Afterimage: Recent paintings by Betsy Stirratt

The latest group of paintings from Betsy Stirratt strikes out in a bold new direction, although a direction she has adumbrated in many ways in earlier work. She has chosen to test the validity and limits of painterly abstraction against the current visual matrix of the 21st century, in particular, the challenge of computer graphics. While paring down her means, in any given work, to a few dozen bands of flat color, vertical or horizontal, she has avoided many traps of abstract painting. A few decades ago, Minimalist theories of painting imploded, tending to make paintings that were only about painting. Stirratt’s paintings begin and end with a rich, emotional experience of a much larger world.
The use of simple stripes continues an important aspect from previous work, and that is in an expansive definition of pictorial space, or more accurately, its implied extension. One easily imagines the stripes extending indefinitely, with the painted space a more or less arbitrary “capture” of a single segment. The repeating vertical artifacts in Stirratt’s previous work made a similar implication, with overtones of an impersonal or mechanical process. In the same way that Warhol’s silkscreen technique, with garish color and bad registration, mimicked the cheapest commercial reproductions, the regular vertical stains and blemishes, the repeating, overlapping circles of a painting like “Reservoir” suggest a continuous roll of paper printed with a dirty roller and a depleted ink cartridge. We register such associations, perhaps subliminally, because our visual environment is saturated with examples.
So likewise, confronted with the stripe paintings, it is impossible to resist the intuition that this visual arrangement is making coded reference to other information. In the computer age, an immediate association with the vertical stripes is to a bar code, but they also share features with a voiceprint, a sonogram, or even the perforated scroll of a player piano. The viewer can sense a rhythm in the thinner and thicker stripes, a pitch in the higher keyed colors, a damper in the browns and grays.
But in the regularity and repetition of hues, one finds a more significant clue. Perhaps because of a familiarity with computer graphics programs, I recognized immediately that the colors had been “sampled,” that the broader bands of color implied a greater quantity, and that the image represented a stringent distillation of a natural scene. This in fact is how Stirratt develops her paintings, by scanning objects with an emotional or temporal connection, and sampling their colors to develop a palette and a composition of lines, which is then taped and painted in thick acrylic on board.
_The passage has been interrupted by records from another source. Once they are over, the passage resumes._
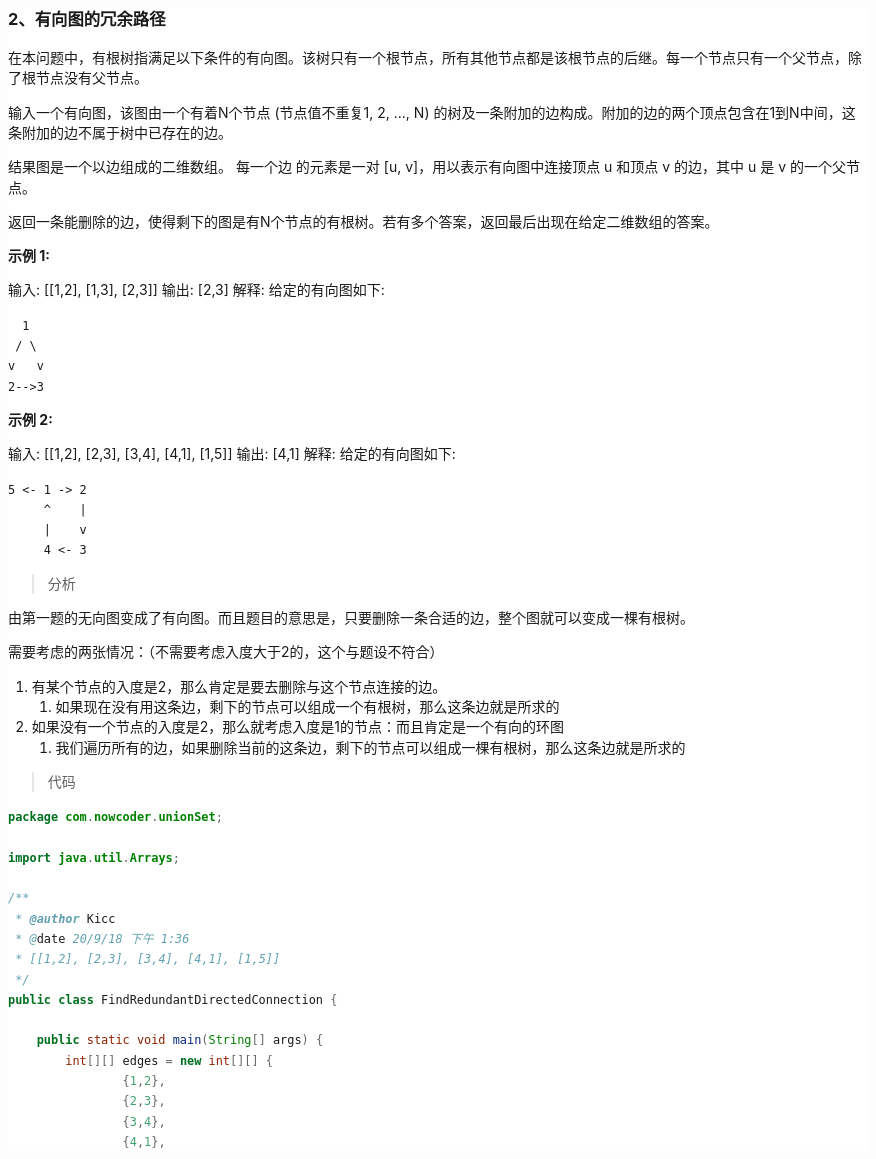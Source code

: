 

### 2、有向图的冗余路径

在本问题中，有根树指满足以下条件的有向图。该树只有一个根节点，所有其他节点都是该根节点的后继。每一个节点只有一个父节点，除了根节点没有父节点。

输入一个有向图，该图由一个有着N个节点 (节点值不重复1, 2, ..., N) 的树及一条附加的边构成。附加的边的两个顶点包含在1到N中间，这条附加的边不属于树中已存在的边。

结果图是一个以边组成的二维数组。 每一个边 的元素是一对 [u, v]，用以表示有向图中连接顶点 u 和顶点 v 的边，其中 u 是 v 的一个父节点。

返回一条能删除的边，使得剩下的图是有N个节点的有根树。若有多个答案，返回最后出现在给定二维数组的答案。

**示例 1:**

输入: [[1,2], [1,3], [2,3]]
输出: [2,3]
解释: 给定的有向图如下:

```
  1
 / \
v   v
2-->3
```

**示例 2:**

输入: [[1,2], [2,3], [3,4], [4,1], [1,5]]
输出: [4,1]
解释: 给定的有向图如下:

```
5 <- 1 -> 2
     ^    |
     |    v
     4 <- 3
```



> 分析

由第一题的无向图变成了有向图。而且题目的意思是，只要删除一条合适的边，整个图就可以变成一棵有根树。

需要考虑的两张情况：（不需要考虑入度大于2的，这个与题设不符合）

1. 有某个节点的入度是2，那么肯定是要去删除与这个节点连接的边。
    1. 如果现在没有用这条边，剩下的节点可以组成一个有根树，那么这条边就是所求的
2. 如果没有一个节点的入度是2，那么就考虑入度是1的节点：而且肯定是一个有向的环图
    1. 我们遍历所有的边，如果删除当前的这条边，剩下的节点可以组成一棵有根树，那么这条边就是所求的





> 代码

```java
package com.nowcoder.unionSet;

import java.util.Arrays;

/**
 * @author Kicc
 * @date 20/9/18 下午 1:36
 * [[1,2], [2,3], [3,4], [4,1], [1,5]]
 */
public class FindRedundantDirectedConnection {

    public static void main(String[] args) {
        int[][] edges = new int[][] {
                {1,2},
                {2,3},
                {3,4},
                {4,1},
```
As always, Stirratt has a knack for liberating associations with the use of universal titles, like “Skin,” “Camouflage” or “Beach.” The objects that give rise to the various paintings hardly matter, but we do have a crucial, immediate, and visceral response to the spring greens or the cool blues of “Beach.” The colors evoke a bout of synaesthesia, where we feel the white like ice cream, the powder blue like a cool breeze, the spring green like space, the dazzling red like the hood of a car, hot with sun.
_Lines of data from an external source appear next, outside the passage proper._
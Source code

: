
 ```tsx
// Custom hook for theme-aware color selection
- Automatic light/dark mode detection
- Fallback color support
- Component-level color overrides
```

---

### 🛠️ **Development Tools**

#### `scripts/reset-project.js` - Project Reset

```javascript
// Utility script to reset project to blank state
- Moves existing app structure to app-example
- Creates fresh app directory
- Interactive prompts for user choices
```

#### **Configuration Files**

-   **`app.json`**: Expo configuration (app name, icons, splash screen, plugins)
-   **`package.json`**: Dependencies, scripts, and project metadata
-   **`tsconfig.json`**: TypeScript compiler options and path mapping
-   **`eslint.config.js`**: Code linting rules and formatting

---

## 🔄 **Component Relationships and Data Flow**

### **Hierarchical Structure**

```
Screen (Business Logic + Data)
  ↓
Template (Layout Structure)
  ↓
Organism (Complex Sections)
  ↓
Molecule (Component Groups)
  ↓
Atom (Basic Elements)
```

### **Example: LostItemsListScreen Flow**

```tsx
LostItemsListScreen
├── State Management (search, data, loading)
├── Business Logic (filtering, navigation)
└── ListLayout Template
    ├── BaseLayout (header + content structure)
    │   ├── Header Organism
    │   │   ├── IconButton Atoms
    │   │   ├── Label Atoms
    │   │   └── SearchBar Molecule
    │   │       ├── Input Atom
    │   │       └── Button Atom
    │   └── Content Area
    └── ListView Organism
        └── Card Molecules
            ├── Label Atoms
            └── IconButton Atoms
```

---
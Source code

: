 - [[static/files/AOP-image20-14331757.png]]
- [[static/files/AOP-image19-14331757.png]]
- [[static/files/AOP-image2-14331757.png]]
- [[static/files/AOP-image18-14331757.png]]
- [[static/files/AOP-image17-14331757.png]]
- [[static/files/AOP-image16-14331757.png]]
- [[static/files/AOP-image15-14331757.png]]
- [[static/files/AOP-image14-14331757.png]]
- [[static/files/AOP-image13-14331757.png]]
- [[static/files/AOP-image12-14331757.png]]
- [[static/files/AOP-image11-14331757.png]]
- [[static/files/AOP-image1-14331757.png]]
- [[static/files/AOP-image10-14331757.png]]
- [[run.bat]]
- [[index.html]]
There tend to be “keylines” in each work that play a foundational role in the composition, usually darker tones, like the ultramarine in this work. I find the color families orienting and conclusive like a short poem with a regular rhyme scheme, or the firm repetitions of a sestina. (Repeated words in a sestina like “Do not go gentle into that good night,” also undergo a journey of transformation as context changes and develops.) The immaculate care required in producing the stripes satisfies a need for precision, and the luscious texture of the paint provides satisfying evidence of a hand.
The original confrontation with a work can be jangling, with the optical vibrations of the stripes blocking any easy or obvious entry. Every portion that is considered always resonates with the whole, and the wonderful result of repeating colors occurs with the transformation of hues in company with the neighboring colors. The eye begins to assign an odd sense of relief at times, especially in the horizontal paintings, where darker hues act as shadows for lighter hues above that seem to project in space.
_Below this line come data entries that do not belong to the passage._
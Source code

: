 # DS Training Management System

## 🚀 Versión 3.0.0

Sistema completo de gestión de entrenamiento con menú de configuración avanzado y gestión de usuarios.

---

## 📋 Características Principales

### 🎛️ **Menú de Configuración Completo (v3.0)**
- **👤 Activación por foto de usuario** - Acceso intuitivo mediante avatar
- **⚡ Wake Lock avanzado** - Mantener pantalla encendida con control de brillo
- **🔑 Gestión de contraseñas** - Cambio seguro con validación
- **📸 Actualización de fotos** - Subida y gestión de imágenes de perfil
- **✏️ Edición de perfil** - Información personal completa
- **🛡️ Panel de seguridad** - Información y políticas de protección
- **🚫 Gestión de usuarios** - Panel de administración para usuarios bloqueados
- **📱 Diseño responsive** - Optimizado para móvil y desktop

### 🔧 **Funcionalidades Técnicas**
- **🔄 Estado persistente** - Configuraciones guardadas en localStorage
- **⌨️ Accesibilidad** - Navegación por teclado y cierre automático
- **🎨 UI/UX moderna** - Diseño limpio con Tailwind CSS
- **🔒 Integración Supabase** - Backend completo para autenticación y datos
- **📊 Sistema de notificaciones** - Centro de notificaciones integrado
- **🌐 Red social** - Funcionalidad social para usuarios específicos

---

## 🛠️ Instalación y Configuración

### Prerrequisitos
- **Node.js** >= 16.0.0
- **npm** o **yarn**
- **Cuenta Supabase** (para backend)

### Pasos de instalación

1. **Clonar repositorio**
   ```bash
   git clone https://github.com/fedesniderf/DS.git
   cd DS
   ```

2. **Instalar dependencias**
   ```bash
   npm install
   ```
Stirratt has taken a bold step in eliminating her subject matter, and profoundly reducing her formal means while at the same time allowing for great variety and unleashing a broad spectrum of associations. The results are exciting, jumpy, energetic paintings that have none of the tentative moodiness of stained, poured or dripped paintings. The contest of broad against narrow, and the heightened color of “Explosion, 2009” is scintillating. The grays slide into the hot reds like the graphite rods that slow down fission in a nuclear reactor.
These paintings perform interesting, incremental visual experiments in the way the eye reads color and makes space, relief, and meaning out of otherwise very neutral components. Stirratt takes full account of a new visual environment, the ubiquity of computer manipulation and commercial, “screened” color (in all senses of the word). This work would not have had the same resonance or meaning if it appeared even twenty years ago. Today, it looks like Stirratt has opened up in her painting some heavy iron gates that were rusted shut decades ago, and she is looking out on a vast field of possibilities.